“People always ask me as an ER doctor, ‘What can I do to help you?’ One of the most important things you can do is have an advance care plan,” Dr. Elizabeth Clayborne tells MSNBC’s Alex Witt, “Go to CDC.gov to look at state specific plans, or an online platform like MyDirectives, because thinking about that ahead of time instead of when it’s an emergency is one of the most useful things that you can do for me as an ER provider.”
Advance plans are especially vital now. To give just one example: A person who wants to die at home may free up an ICU bed for a coronavirus patient.
By Dr. Elizabeth P. Clayborne
As an emergency room physician, I’m used to working in a hectic environment. I have never experienced anything as heartbreaking and traumatic as the COVID-19 pandemic. It’s an intense and difficult time for everyone, especially patients and health care providers. Compounding that challenge is the increasingly common experience of doctors being forced to make impossible decisions for patients for whom we have no medical history and who did not plan their care in advance.
Physicians such as myself are becoming overwhelmed and the need to know patients’ advance care plans is more vital than ever. Scarce resources such as ventilators and ICU beds will become precious and it is essential that we reserve these treatments for patients who want them and can most benefit from their use.
Whether you are 18 or 80, advance care plans make it easier for doctors to provide care that honors the wishes of an individual if they are unable to speak for themselves. In the ER, we have minutes to make a decision that will dictate if a person might live on a machine or pass a natural death. I always make decisions based on what I think is best for the patient, but unless people have an advance care plan, that is exceedingly difficult. If I’m told about a patient’s wishes, not only does my work become more person-centered — it can also be quicker. As we handle massive influxes of patients amid dwindling yet crucial resources, time is everything.

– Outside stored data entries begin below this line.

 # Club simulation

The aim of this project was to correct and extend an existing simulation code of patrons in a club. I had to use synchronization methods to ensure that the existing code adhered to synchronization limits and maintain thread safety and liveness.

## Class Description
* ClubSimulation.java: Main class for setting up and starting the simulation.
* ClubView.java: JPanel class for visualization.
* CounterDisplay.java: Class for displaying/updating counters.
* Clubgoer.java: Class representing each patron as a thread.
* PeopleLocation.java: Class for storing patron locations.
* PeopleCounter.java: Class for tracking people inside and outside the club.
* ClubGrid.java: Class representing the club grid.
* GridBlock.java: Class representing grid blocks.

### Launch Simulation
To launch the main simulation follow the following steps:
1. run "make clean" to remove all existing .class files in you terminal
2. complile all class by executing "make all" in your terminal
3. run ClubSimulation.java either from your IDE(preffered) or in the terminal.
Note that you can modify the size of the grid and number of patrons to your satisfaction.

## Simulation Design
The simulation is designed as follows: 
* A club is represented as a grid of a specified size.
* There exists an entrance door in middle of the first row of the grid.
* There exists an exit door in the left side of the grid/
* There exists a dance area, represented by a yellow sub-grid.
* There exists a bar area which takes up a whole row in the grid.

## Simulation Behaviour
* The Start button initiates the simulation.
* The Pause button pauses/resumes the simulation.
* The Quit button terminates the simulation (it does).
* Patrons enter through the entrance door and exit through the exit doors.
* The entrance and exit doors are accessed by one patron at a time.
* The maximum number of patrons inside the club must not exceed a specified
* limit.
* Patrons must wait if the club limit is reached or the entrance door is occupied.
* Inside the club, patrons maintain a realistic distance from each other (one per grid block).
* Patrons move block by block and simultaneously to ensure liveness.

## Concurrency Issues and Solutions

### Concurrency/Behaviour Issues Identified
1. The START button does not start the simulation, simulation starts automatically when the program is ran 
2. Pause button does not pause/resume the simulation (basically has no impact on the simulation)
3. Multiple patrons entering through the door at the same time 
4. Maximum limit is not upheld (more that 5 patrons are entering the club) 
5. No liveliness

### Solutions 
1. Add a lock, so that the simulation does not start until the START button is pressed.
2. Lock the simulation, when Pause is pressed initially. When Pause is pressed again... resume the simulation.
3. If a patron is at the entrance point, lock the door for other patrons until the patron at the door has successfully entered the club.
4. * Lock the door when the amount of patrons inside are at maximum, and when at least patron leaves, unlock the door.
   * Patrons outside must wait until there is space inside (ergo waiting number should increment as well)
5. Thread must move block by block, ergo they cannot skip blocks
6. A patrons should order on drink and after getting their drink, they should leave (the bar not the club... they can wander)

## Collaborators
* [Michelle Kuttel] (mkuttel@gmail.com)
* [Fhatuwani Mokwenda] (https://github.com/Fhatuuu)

‘Die Naturally and with Respect’
One of the most common dilemmas that families and medical professionals alike must navigate are DNR, or “Do Not Resuscitate” orders. Especially now, this ethical question is at the forefront of public discussion, as hospitals evaluate their DNR policies amid COVID-19.
I know patients and families are afraid to say that they don’t want to be put on life support, even if it means their quality of life may decrease, because they assume that they will receive no medical treatment. This falsehood is indicative of a troubling pattern. Too many people are not considering their health care decisions in advance, and as a result, are not being educated on what many of these terms and practices even mean.
I always tell people that “DNR” can mean to “Die Naturally and with Respect.” For some patients, they would rather have their pain and symptoms controlled and have a focus on the quality of their life rather than the quantity of days that they are alive. Others wish to be put on life support for a variety of reasons. It is simply essential that patients be given the space and resources to make an informed decision. If a person expresses in their advance care plan, for example, that they wish to be cared for at home, then that can help make an ICU bed available for a person who requires hospitalization.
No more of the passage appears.